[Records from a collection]
- - - - - - -

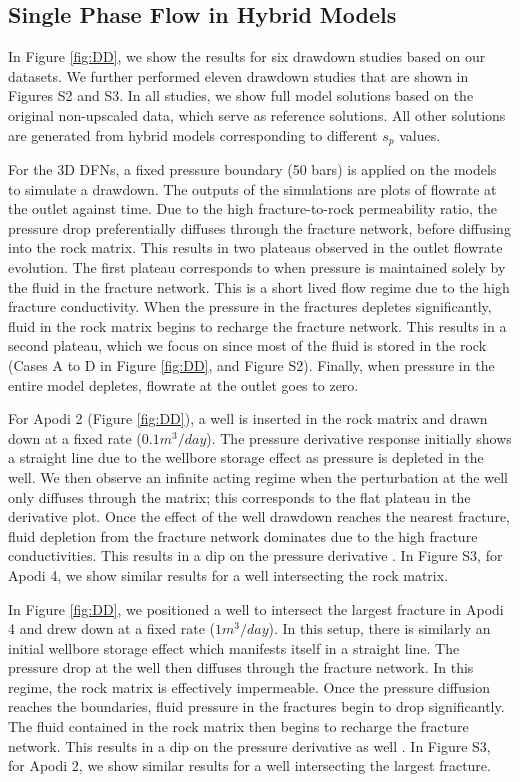 \documentclass[draft]{agujournal2018}
\begin{document}
\subsection{Single Phase Flow in Hybrid Models}
In Figure \ref{fig:DD}, we show the results for six drawdown studies based on our datasets. We further performed eleven drawdown studies that are shown in Figures S2 and S3. In all studies, we show full model solutions based on the original non-upscaled data, which serve as reference solutions. All other solutions are generated from hybrid models corresponding to different $s_p$ values. 

For the 3D DFNs, a fixed pressure boundary (50 bars) is applied on the models to simulate a drawdown. The outputs of the simulations are plots of flowrate at the outlet against time. Due to the high fracture-to-rock permeability ratio, the pressure drop preferentially diffuses through the fracture network, before diffusing into the rock matrix. This results in two plateaus observed in the outlet flowrate evolution. The first plateau corresponds to when pressure is maintained solely by the fluid in the fracture network. This is a short lived flow regime due to the high fracture conductivity. When the pressure in the fractures depletes significantly, fluid in the rock matrix begins to recharge the fracture network. This results in a second plateau, which we focus on since most of the fluid is stored in the rock (Cases A to D in Figure \ref{fig:DD}, and Figure S2). Finally, when pressure in the entire model depletes, flowrate at the outlet goes to zero.

For Apodi 2 (Figure \ref{fig:DD}), a well is inserted in the rock matrix and drawn down at a fixed rate ($0.1m^3/day$). The pressure derivative response initially shows a straight line due to the wellbore storage effect as pressure is depleted in the well. We then observe an infinite acting regime when the perturbation at the well only diffuses through the matrix; this corresponds to the flat plateau in the derivative plot. Once the effect of the well drawdown reaches the nearest fracture, fluid depletion from the fracture network dominates due to the high fracture conductivities. This results in a dip on the pressure derivative \citep{Bourdet1989, Cinco-Ley1976, Egya2018}. In Figure S3, for Apodi 4, we show similar results for a well intersecting the rock matrix.

In Figure \ref{fig:DD}, we positioned a well to intersect the largest fracture in Apodi 4 and drew down at a fixed rate ($1m^3/day$). In this setup, there is similarly an initial wellbore storage effect which manifests itself in a straight line. The pressure drop at the well then diffuses through the fracture network. In this regime, the rock matrix is effectively impermeable. Once the pressure diffusion reaches the boundaries, fluid pressure in the fractures begin to drop significantly. The fluid contained in the rock matrix then begins to recharge the fracture network. This results in a dip on the pressure derivative as well \citep{Gringarten1987}. In Figure S3, for Apodi 2, we show similar results for a well intersecting the largest fracture.
\end{document}
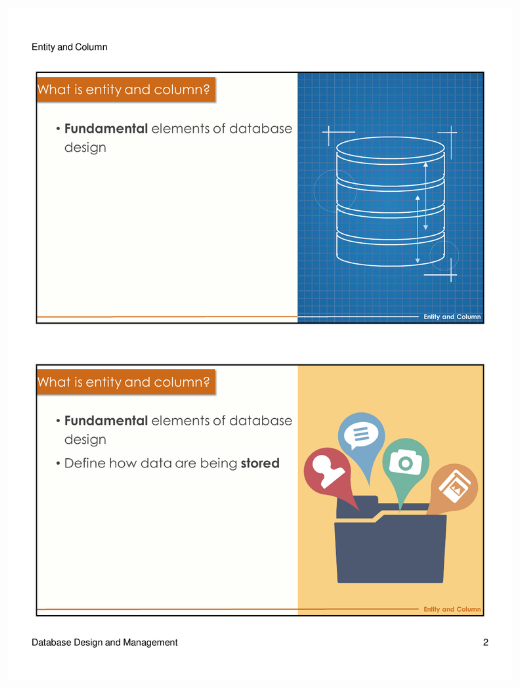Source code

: \begin{frame}{ }
    \centering
    \includegraphics[width=\textwidth, trim={10mm 134mm 10mm 22mm}, clip]{resources/02/02_2}
\end{frame}
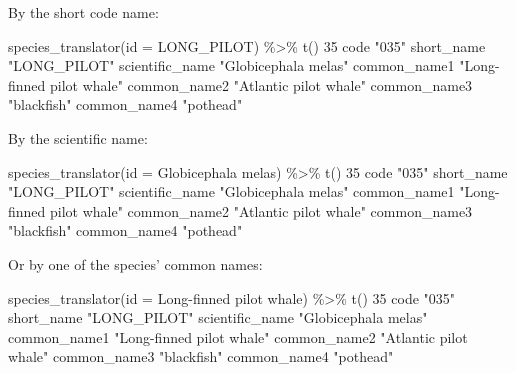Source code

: \documentclass[
]{book}
\newenvironment{Shaded}{\begin{snugshade}}{\end{snugshade}}
\newcommand{\AttributeTok}[1]{\textcolor[rgb]{0.77,0.63,0.00}{#1}}
\newcommand{\DecValTok}[1]{\textcolor[rgb]{0.00,0.00,0.81}{#1}}
\newcommand{\FunctionTok}[1]{\textcolor[rgb]{0.00,0.00,0.00}{#1}}
\newcommand{\NormalTok}[1]{#1}
\newcommand{\SpecialCharTok}[1]{\textcolor[rgb]{0.00,0.00,0.00}{#1}}
\newcommand{\StringTok}[1]{\textcolor[rgb]{0.31,0.60,0.02}{#1}}
\begin{document}
By the short code name:

\begin{Shaded}
\begin{Highlighting}[]
\FunctionTok{species\_translator}\NormalTok{(}\AttributeTok{id =} \StringTok{\textquotesingle{}LONG\_PILOT\textquotesingle{}}\NormalTok{) }\SpecialCharTok{\%\textgreater{}\%} \FunctionTok{t}\NormalTok{()}
                \DecValTok{35}                       
\NormalTok{code            }\StringTok{"035"}                    
\NormalTok{short\_name      }\StringTok{"LONG\_PILOT"}             
\NormalTok{scientific\_name }\StringTok{"Globicephala melas"}     
\NormalTok{common\_name1    }\StringTok{"Long{-}finned pilot whale"}
\NormalTok{common\_name2    }\StringTok{"Atlantic pilot whale"}   
\NormalTok{common\_name3    }\StringTok{"blackfish"}              
\NormalTok{common\_name4    }\StringTok{"pothead"}                
\end{Highlighting}
\end{Shaded}

By the scientific name:

\begin{Shaded}
\begin{Highlighting}[]
\FunctionTok{species\_translator}\NormalTok{(}\AttributeTok{id =} \StringTok{\textquotesingle{}Globicephala melas\textquotesingle{}}\NormalTok{) }\SpecialCharTok{\%\textgreater{}\%} \FunctionTok{t}\NormalTok{()}
                \DecValTok{35}                       
\NormalTok{code            }\StringTok{"035"}                    
\NormalTok{short\_name      }\StringTok{"LONG\_PILOT"}             
\NormalTok{scientific\_name }\StringTok{"Globicephala melas"}     
\NormalTok{common\_name1    }\StringTok{"Long{-}finned pilot whale"}
\NormalTok{common\_name2    }\StringTok{"Atlantic pilot whale"}   
\NormalTok{common\_name3    }\StringTok{"blackfish"}              
\NormalTok{common\_name4    }\StringTok{"pothead"}                
\end{Highlighting}
\end{Shaded}

Or by one of the species' common names:

\begin{Shaded}
\begin{Highlighting}[]
\FunctionTok{species\_translator}\NormalTok{(}\AttributeTok{id =} \StringTok{\textquotesingle{}Long{-}finned pilot whale\textquotesingle{}}\NormalTok{) }\SpecialCharTok{\%\textgreater{}\%} \FunctionTok{t}\NormalTok{()}
                \DecValTok{35}                       
\NormalTok{code            }\StringTok{"035"}                    
\NormalTok{short\_name      }\StringTok{"LONG\_PILOT"}             
\NormalTok{scientific\_name }\StringTok{"Globicephala melas"}     
\NormalTok{common\_name1    }\StringTok{"Long{-}finned pilot whale"}
\NormalTok{common\_name2    }\StringTok{"Atlantic pilot whale"}   
\NormalTok{common\_name3    }\StringTok{"blackfish"}              
\NormalTok{common\_name4    }\StringTok{"pothead"}                
\end{Highlighting}
\end{Shaded}
\end{document}
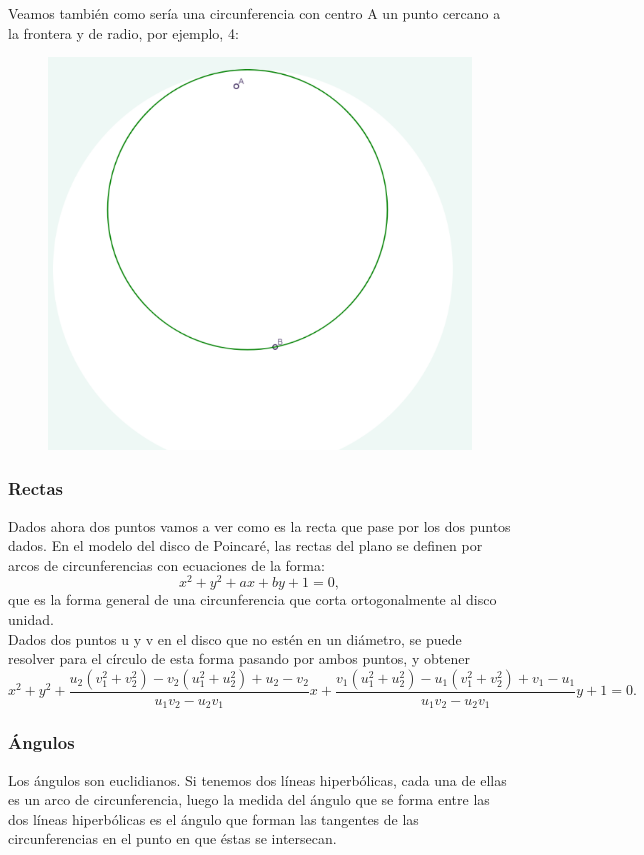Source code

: \documentclass{article}
\theoremstyle{plain}
\theoremstyle{definition}
\theoremstyle{remark}
\begin{document}
Veamos también como sería una circunferencia con centro A un punto
cercano a la frontera y de radio, por ejemplo, 4:

\begin{figure}[h]
\includegraphics{Circunferencia.png}
\end{figure}

\newpage

\subsubsection{Rectas}

Dados ahora dos puntos vamos a ver como es la recta que pase por los
dos puntos dados. En el modelo del disco de Poincaré, las rectas del
plano se definen por arcos de circunferencias con ecuaciones de la
forma: $$x^2+y^2+ax+by+1=0,$$
que es la forma general de una circunferencia que corta ortogonalmente al disco unidad.\\
Dados dos puntos u y v en el disco que no estén en un diámetro, se
puede resolver para el círculo de esta forma pasando por ambos puntos,
y obtener
$$x^{2}+y^{2}+{\frac {u_{2}(v_{1}^{2}+v_{2}^{2})-v_{2}(u_{1}^{2}+u_{2}^{2})+u_{2}-v_{2}}{u_{1}v_{2}-u_{2}v_{1}}}x+{\frac {v_{1}(u_{1}^{2}+u_{2}^{2})-u_{1}(v_{1}^{2}+v_{2}^{2})+v_{1}-u_{1}}{u_{1}v_{2}-u_{2}v_{1}}}y+1=0.$$

\subsubsection{Ángulos}
Los ángulos son euclidianos. Si tenemos dos líneas hiperbólicas, cada
una de ellas es un arco de circunferencia, luego la medida del ángulo
que se forma entre las dos líneas hiperbólicas es el ángulo que forman
las tangentes de las circunferencias en el punto en que éstas se
intersecan.
\end{document}
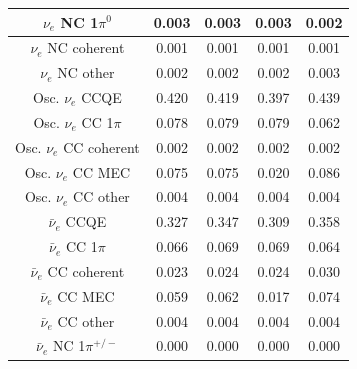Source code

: \begin{table}
\begin{tabular} { | c ||c | c | c | c |  | }
$\nu_e$ NC 1$\pi^0$                               & 0.003               & 0.003               & 0.003               & 0.002                \\ \hline 
$\nu_e$ NC coherent                               & 0.001               & 0.001               & 0.001               & 0.001                \\ \hline 
$\nu_e$ NC other                                  & 0.002               & 0.002               & 0.002               & 0.003                \\ \hline 
Osc. $\nu_e$ CCQE                                 & 0.420               & 0.419               & 0.397               & 0.439                \\ \hline 
Osc. $\nu_e$ CC 1$\pi$                            & 0.078               & 0.079               & 0.079               & 0.062                \\ \hline 
Osc. $\nu_e$ CC coherent                          & 0.002               & 0.002               & 0.002               & 0.002                \\ \hline 
Osc. $\nu_e$ CC MEC                               & 0.075               & 0.075               & 0.020               & 0.086                \\ \hline 
Osc. $\nu_e$ CC other                             & 0.004               & 0.004               & 0.004               & 0.004                \\ \hline 
$\bar{\nu}_e$ CCQE                                & 0.327               & 0.347               & 0.309               & 0.358                \\ \hline 
$\bar{\nu}_e$ CC 1$\pi$                           & 0.066               & 0.069               & 0.069               & 0.064                \\ \hline 
$\bar{\nu}_e$ CC coherent                         & 0.023               & 0.024               & 0.024               & 0.030                \\ \hline 
$\bar{\nu}_e$ CC MEC                              & 0.059               & 0.062               & 0.017               & 0.074                \\ \hline 
$\bar{\nu}_e$ CC other                            & 0.004               & 0.004               & 0.004               & 0.004                \\ \hline 
$\bar{\nu}_e$ NC 1$\pi^{+/-}$                     & 0.000               & 0.000               & 0.000               & 0.000                \\ \hline 

\end{tabular}
\end{table}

- - - - - - -

● **WHAT YOU SHOULD DO**
Please extract exactly the lines of the data, from the first through the line containing "different $s_p$ values.", and add no pictures to the copy.

● **PROBLEM SOLUTION**
 \documentclass[draft]{agujournal2018}
\begin{document}
\subsection{Single Phase Flow in Hybrid Models}
In Figure \ref{fig:DD}, we show the results for six drawdown studies based on our datasets. We further performed eleven drawdown studies that are shown in Figures S2 and S3. In all studies, we show full model solutions based on the original non-upscaled data, which serve as reference solutions. All other solutions are generated from hybrid models corresponding to different $s_p$ values. 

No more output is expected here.